_ENTRIES SHOWN:_

>>>>

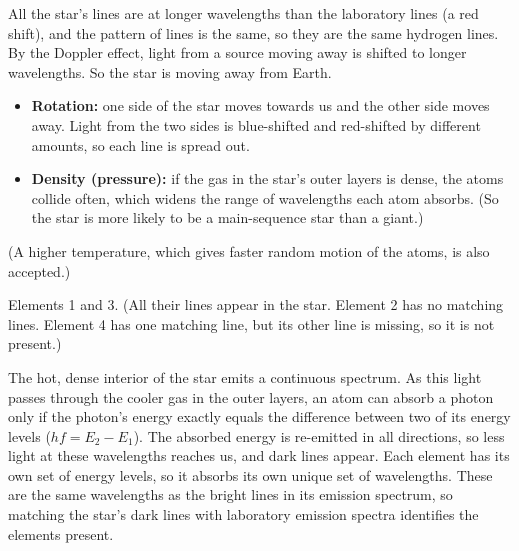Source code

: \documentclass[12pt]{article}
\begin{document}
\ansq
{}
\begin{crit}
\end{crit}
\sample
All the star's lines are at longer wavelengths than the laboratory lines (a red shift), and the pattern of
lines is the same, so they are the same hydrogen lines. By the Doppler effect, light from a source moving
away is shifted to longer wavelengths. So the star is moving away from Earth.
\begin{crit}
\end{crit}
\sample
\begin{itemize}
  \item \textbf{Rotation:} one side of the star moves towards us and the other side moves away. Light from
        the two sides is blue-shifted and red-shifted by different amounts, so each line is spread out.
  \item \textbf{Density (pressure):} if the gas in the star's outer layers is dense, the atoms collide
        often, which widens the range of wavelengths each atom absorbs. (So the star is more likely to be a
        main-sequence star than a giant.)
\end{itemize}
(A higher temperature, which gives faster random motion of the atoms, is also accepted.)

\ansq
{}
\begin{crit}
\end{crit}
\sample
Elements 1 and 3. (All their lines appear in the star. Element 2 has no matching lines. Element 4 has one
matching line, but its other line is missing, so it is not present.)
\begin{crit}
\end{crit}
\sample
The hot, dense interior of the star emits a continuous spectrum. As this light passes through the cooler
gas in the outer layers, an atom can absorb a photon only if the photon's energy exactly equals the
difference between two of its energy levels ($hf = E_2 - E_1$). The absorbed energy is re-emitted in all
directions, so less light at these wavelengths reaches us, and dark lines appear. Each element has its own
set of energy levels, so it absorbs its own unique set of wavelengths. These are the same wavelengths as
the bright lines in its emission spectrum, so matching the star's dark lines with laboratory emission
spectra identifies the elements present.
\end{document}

<<<<

When you repeat the data, keep it exact and drop every picture.

_EXERCISE SOLUTION:_
Source code

: \documentclass[12pt]{article}
\begin{document}
\ansq
{}
\begin{crit}
\end{crit}
\sample
All the star's lines are at longer wavelengths than the laboratory lines (a red shift), and the pattern of
lines is the same, so they are the same hydrogen lines. By the Doppler effect, light from a source moving
away is shifted to longer wavelengths. So the star is moving away from Earth.
\begin{crit}
\end{crit}
\sample
\begin{itemize}
  \item \textbf{Rotation:} one side of the star moves towards us and the other side moves away. Light from
        the two sides is blue-shifted and red-shifted by different amounts, so each line is spread out.
  \item \textbf{Density (pressure):} if the gas in the star's outer layers is dense, the atoms collide
        often, which widens the range of wavelengths each atom absorbs. (So the star is more likely to be a
        main-sequence star than a giant.)
\end{itemize}
(A higher temperature, which gives faster random motion of the atoms, is also accepted.)

\ansq
{}
\begin{crit}
\end{crit}
\sample
Elements 1 and 3. (All their lines appear in the star. Element 2 has no matching lines. Element 4 has one
matching line, but its other line is missing, so it is not present.)
\begin{crit}
\end{crit}
\sample
The hot, dense interior of the star emits a continuous spectrum. As this light passes through the cooler
gas in the outer layers, an atom can absorb a photon only if the photon's energy exactly equals the
difference between two of its energy levels ($hf = E_2 - E_1$). The absorbed energy is re-emitted in all
directions, so less light at these wavelengths reaches us, and dark lines appear. Each element has its own
set of energy levels, so it absorbs its own unique set of wavelengths. These are the same wavelengths as
the bright lines in its emission spectrum, so matching the star's dark lines with laboratory emission
spectra identifies the elements present.
\end{document}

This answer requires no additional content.